A comprehensive investigation on static and dynamic friction coefficients of wheat grain with the adoption of statistical analysis.

This paper deals with studying and modeling static friction coefficient (SFC) and dynamic friction coefficient (DFC) of wheat grain as affected by several treatments. Significance of single effect (SE) and dual interaction effect (DIE) of treatments (moisture content and contact surface) on SFC and, SE, DIE, and triple interaction effect (TIE) of treatments (moisture content, contact surface and sliding velocity) on DFC were determined using statistical analysis methods. Multiple linear regression (MLR) modeling was employed to predict SFC and DFC on different contact surfaces. Predictive ability of developed MLR models was evaluated using some statistical parameters (coefficient of determination (R(2)), root mean square error (RMSE), and mean relative deviation modulus (MRDM)). Results indicated that significant increasing DIE of treatments on SFC was 3.2 and 3 times greater than significant increasing SE of moisture content and contact surface, respectively. In case of DFC, the significant increasing TIE of treatments was 8.8, 3.7, and 8.9 times greater than SE of moisture content, contact surface, and sliding velocity, respectively.

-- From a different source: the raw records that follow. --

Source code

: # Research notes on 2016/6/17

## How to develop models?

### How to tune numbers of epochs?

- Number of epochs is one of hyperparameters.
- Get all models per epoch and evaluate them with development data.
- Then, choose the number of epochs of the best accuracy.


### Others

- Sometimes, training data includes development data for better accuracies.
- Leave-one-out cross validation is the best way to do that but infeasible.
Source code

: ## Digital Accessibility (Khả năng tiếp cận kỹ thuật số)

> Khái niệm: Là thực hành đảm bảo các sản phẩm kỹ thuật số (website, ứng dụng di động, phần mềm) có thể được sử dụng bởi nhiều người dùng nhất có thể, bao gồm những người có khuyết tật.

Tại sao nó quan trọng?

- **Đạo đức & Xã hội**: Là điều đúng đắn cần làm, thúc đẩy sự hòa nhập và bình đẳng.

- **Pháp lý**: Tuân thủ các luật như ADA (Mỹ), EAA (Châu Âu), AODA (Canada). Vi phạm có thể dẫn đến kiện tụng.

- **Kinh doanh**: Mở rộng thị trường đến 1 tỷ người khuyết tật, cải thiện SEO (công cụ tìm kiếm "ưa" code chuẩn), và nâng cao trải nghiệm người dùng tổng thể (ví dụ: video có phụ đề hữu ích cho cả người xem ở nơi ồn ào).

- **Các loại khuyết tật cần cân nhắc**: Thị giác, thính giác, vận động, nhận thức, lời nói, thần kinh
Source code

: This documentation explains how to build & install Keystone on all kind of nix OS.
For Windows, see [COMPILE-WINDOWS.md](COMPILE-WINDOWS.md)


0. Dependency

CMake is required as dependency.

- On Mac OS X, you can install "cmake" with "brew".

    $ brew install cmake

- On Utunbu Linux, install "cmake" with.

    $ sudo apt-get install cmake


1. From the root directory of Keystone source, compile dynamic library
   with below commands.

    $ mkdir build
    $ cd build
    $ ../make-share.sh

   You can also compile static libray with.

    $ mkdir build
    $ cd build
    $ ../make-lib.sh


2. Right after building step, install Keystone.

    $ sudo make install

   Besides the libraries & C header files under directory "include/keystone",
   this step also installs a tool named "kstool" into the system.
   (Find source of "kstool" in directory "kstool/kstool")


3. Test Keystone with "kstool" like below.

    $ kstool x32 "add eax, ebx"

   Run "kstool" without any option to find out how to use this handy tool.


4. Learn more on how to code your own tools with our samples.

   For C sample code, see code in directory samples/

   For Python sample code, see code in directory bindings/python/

It was also found that the SE of contact surface on SFC was 1.1 times greater than that of moisture content and the SE of contact surface on DFC was 2.4 times greater than that of moisture content or sliding velocity. According to the reasonable average of statistical parameters (R(2) = 0.955, RMSE = 0.01788 and MRDM = 3.152%), the SFC and DFC could be successfully predicted by suggested MLR models. Practically, it is recommended to apply the models for direct prediction of SFC and DFC, respective to each contact surface, based on moisture content and sliding velocity.